The Yankees, seemingly cruising to a second straight victory Thursday that would have made the World Series interesting after three straight Dodgers victories, instead made things interesting in the fifth inning.
A single and back-to-back errors loaded the bases for Los Angeles. From there, though, starting pitcher Gerrit Cole (2024 salary: $36 million) managed to strike out Gavin Lux and Shohei Ohtani, the latter of whom is earning $70 million this season on a rigged, back-loaded deal even if it only shows up as $2 million officially this season.
At that point, the bases were loaded with two outs, and the Yankees were up 5-0. Mookie Betts ($30 million this year) was at the plate. He hit a routine ground ball to first that was destined to end the inning. But Anthony Rizzo was too casual with it. Cole didn’t cover first. And Betts sprinted out of the box, knowing what was at stake, and improbably won the race to the bag.
It was great hustle and awareness from Betts, the sort of random play that makes baseball wonderful. And of course, Freddie Freeman ($27 million this season) followed with a two-run single. Teoscar Hernandez ($23.5 million) hit a two-run double, and next thing you know, the game was tied.

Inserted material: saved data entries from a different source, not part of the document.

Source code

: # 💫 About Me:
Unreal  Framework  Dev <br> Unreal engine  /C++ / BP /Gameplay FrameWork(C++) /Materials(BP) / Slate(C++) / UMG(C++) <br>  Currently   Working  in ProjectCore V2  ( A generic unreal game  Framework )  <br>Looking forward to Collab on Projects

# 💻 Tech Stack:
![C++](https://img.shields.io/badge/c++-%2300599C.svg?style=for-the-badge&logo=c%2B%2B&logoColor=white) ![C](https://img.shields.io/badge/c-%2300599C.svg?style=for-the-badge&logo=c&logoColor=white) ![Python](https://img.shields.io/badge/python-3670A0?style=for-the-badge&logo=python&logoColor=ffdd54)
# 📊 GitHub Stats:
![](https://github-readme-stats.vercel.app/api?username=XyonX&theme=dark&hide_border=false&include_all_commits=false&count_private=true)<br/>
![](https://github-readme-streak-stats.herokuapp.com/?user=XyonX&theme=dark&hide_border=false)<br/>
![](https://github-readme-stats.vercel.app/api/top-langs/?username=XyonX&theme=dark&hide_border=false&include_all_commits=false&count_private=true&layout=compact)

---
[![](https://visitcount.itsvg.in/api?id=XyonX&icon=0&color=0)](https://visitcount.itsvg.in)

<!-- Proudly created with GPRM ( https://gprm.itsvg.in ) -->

Betts, who a night earlier had been accosted in right field as two Yankees fans ripped a ball from his glove, got the last laugh when his sacrifice fly in the eighth was the championship-winning run in a 7-6 victory.
There were five compelling games between two star-studded teams.

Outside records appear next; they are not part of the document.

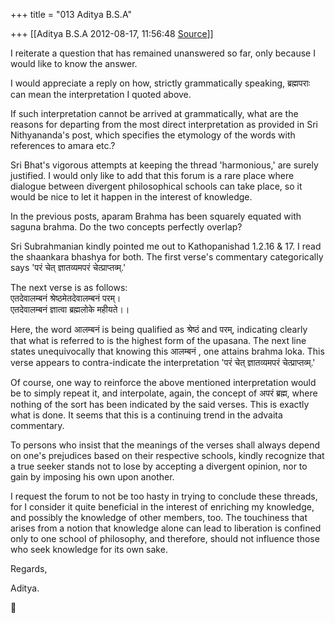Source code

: +++
title = "013 Aditya B.S.A"

+++
[[Aditya B.S.A	2012-08-17, 11:56:48 [Source](https://groups.google.com/g/bvparishat/c/be9dl2fzYEY)]]



I reiterate a question that has remained unanswered so far, only because I would like to know the answer.

I would appreciate a reply on how, strictly grammatically speaking, ब्रह्मपराः can mean the interpretation I quoted above.

If such interpretation cannot be arrived at grammatically, what are the reasons for departing from the most direct interpretation as provided in Sri Nithyananda's post, which specifies the etymology of the words with references to amara etc.?

Sri Bhat's vigorous attempts at keeping the thread 'harmonious,' are surely justified. I would only like to add that this forum is a rare place where dialogue between divergent philosophical schools can take place, so it would be nice to let it happen in the interest of knowledge.

In the previous posts, aparam Brahma has been squarely equated with saguna brahma. Do the two concepts perfectly overlap?

Sri Subrahmanian kindly pointed me out to Kathopanishad 1.2.16 & 17. I read the shaankara bhashya for both. The first verse's commentary categorically says 'परं चेत् ज्ञातव्यमपरं चेत्प्राप्तव्म्.'

The next verse is as follows:  
एतदेवालम्बनं श्रेष्ठमेतदेवालम्बनं परम्।  
एतदेवालम्बनं ज्ञात्वा ब्रह्मलोके महीयते।।

Here, the word आलम्बनं is being qualified as श्रेष्ठं and परम्, indicating clearly that what is referred to is the highest form of the upasana. The next line states unequivocally that knowing this आलम्बनं , one attains brahma loka. This verse appears to contra-indicate the interpretation 'परं चेत् ज्ञातव्यमपरं चेत्प्राप्तव्म्.'

Of course, one way to reinforce the above mentioned interpretation would be to simply repeat it, and interpolate, again, the concept of अपरं ब्रह्म, where nothing of the sort has been indicated by the said verses. This is exactly what is done. It seems that this is a continuing trend in the advaita commentary.

To persons who insist that the meanings of the verses shall always depend on one's prejudices based on their respective schools, kindly recognize that a true seeker stands not to lose by accepting a divergent opinion, nor to gain by imposing his own upon another.

I request the forum to not be too hasty in trying to conclude these threads, for I consider it quite beneficial in the interest of enriching my knowledge, and possibly the knowledge of other members, too. The touchiness that arises from a notion that knowledge alone can lead to liberation is confined only to one school of philosophy, and therefore, should not influence those who seek knowledge for its own sake.  

Regards,

Aditya.  
  



The entire series was also an extreme reminder that baseball’s financial system is a farce, which unfortunately made it one of my least favorite World Series of all time — something I talked about on Thursday’s Daily Delivery podcast.
Both teams had payrolls above $300 million this season if we (correctly) add $68 million to the Ohtani total, meaning they were among the three biggest-spending teams this year. Every World Series winner since 2018 has had a payroll in baseball’s top 10, and three times it was the biggest spender that won (including this year’s Dodgers if we factor in all their backloaded compensation). The top six spenders this year were all among MLB’s 12 playoff teams.